Kline, in his statement, has taken his criticism further.
The Department of Education is threatening to unilaterally impose a multi-billion dollar regulatory tax on our nation’s schools. This punitive policy will unleash havoc on schools and their students at a time when education leaders should be focused on helping children succeed in the classroom. America’s poorest neighborhoods will be hit the hardest as communities are forced to relocate teachers, raise taxes, or both. Any supposed “flexibility” is really a limited set of bad choices dictated by the secretary of education. This is not at all what Congress intended, and those who helped enact this law cannot honestly believe differently.

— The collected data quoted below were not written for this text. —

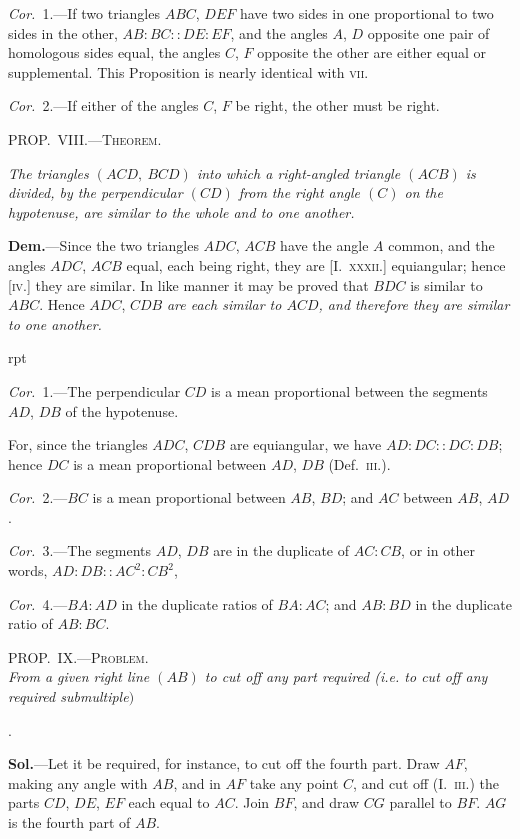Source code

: \documentclass[oneside]{book}
\newcounter{wrapwidth}
\newcommand\myprop[2]{
\bigskip\Needspace*{4\baselineskip}\begin{center}\textsc{#1}\\\medskip\emph{#2}\par\end{center}
}
\newcommand\mypropl[2]{
\bigskip\Needspace*{4\baselineskip}\begin{center}\textsc{#1}\end{center}
\hspace{\parindent}\emph{#2}\par\medskip
}
\newcommand\imgflow[3]{
\setcounter{wrapwidth}{#1}

\begin{wrapfigure}[#2]{r}{\value{wrapwidth}pt}
\begin{center}
\vspace{-0.3in}

\end{center}
\end{wrapfigure}
}
\begin{document}
\emph{Cor.}~1.---If two triangles $ABC$, $DEF$ have two sides
in one proportional to two sides in the other, $AB:BC
::DE:EF$, and the angles $A$, $D$ opposite one pair of
homologous sides equal, the angles $C$, $F$ opposite the
other are either equal or supplemental. This Proposition
is nearly identical with \textsc{vii.}

\emph{Cor.}~2.---If either of the angles $C$, $F$ be right, the
other must be right.

\mypropl{PROP\@.~VIII\@.---Theorem.}{The triangles $(ACD,\ BCD)$ into which a right-angled
triangle $(ACB)$ is divided, by the perpendicular $(CD)$ from
the right angle $(C)$ on the hypotenuse, are similar to the
whole and to one another.}



\textbf{Dem.}---Since the two triangles $ADC$, $ACB$ have the
angle $A$ common, and the angles
$ADC$, $ACB$ equal, each being
right, they are [I.~\textsc{xxxii.}] equiangular;
hence [\textsc{iv}.] they are
similar. In like manner it may
be proved that $BDC$ is similar
to $ABC$. Hence $ADC$, $CDB$ \textit{are
each similar to $ACD$, and therefore they are similar to one
another.}


\imgflow{110}{6}{f176}

\emph{Cor.}~1.---The perpendicular $CD$ is a mean proportional
between the segments $AD$, $DB$ of the hypotenuse.

For, since the triangles $ADC$, $CDB$ are equiangular,
we have $AD:DC::DC:DB$; hence $DC$ is a mean
proportional between $AD$, $DB$ (Def.~\textsc{iii.}).

\emph{Cor.}~2.---$BC$ is a mean proportional between $AB$,
$BD$; and $AC$ between $AB$, $AD$.

\emph{Cor.}~3.---The segments $AD$, $DB$ are in the duplicate
of $AC:CB$, or in other words, $AD:DB::AC^2:CB^2$,

\emph{Cor.}~4.---$BA:AD$ in the duplicate ratios of $BA:AC$;
and $AB:BD$ in the duplicate ratio of $AB:BC$.

\myprop{PROP\@.~IX\@.---Problem.}{From a given right line $(AB)$ to cut off any part required
\textrm{(i.e.} to cut off any required submultiple$)$}.

\textbf{Sol.}---Let it be required, for instance, to cut off the
fourth part. Draw $AF$, making any angle with $AB$,
and in $AF$ take any point $C$, and cut off (I.~\textsc{iii.}) the
parts $CD$, $DE$, $EF$ each equal to $AC$. Join $BF$, and
draw $CG$ parallel to $BF$. $AG$ is the fourth part of
$AB$.
\end{document}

What the secretary is proposing is unprecedented and unlawful. The only way to make this right is to scrap this convoluted regulatory scheme immediately. Members of Congress came together to pass bipartisan reforms that are designed to help every child receive an excellent education, and we will not allow this administration to undermine these reforms with its own extreme, partisan agenda. (emphasis mine)
First, had only Kline and Alexander listened to those of us who said this would happen. The bill’s language left too much to be decided by the Secretary of Education. You give educrats an inch and they’ll take a mile. They were warned and they didn’t listen.
Second, I’m encouraged by Kline’s statement that the only way to make it right “is to scrap this convoluted regulatory scheme immediately.” Frankly we’d all be better off if the executive branch was stripped of his regulatory power and simply had to enforce laws as intended by Congress. The only people to blame for this is Congress. When you pass bills that are hundreds and thousands of pages long it becomes convoluted. When you leave too much up for interpretation in a bill it becomes convoluted. When you pass the buck to the executive branch, in this case the U.S. Department of Education, to decide how it is implemented the process becomes convoluted.
This is the Frankenstein monster that Congressman Kline, Senator Alexander and others helped to create. I can only hope that they are beginning to see that the only way to return power to the states is to truly remove power from the federal government.
I’m hopeful, but skeptical as well because it’s an election year.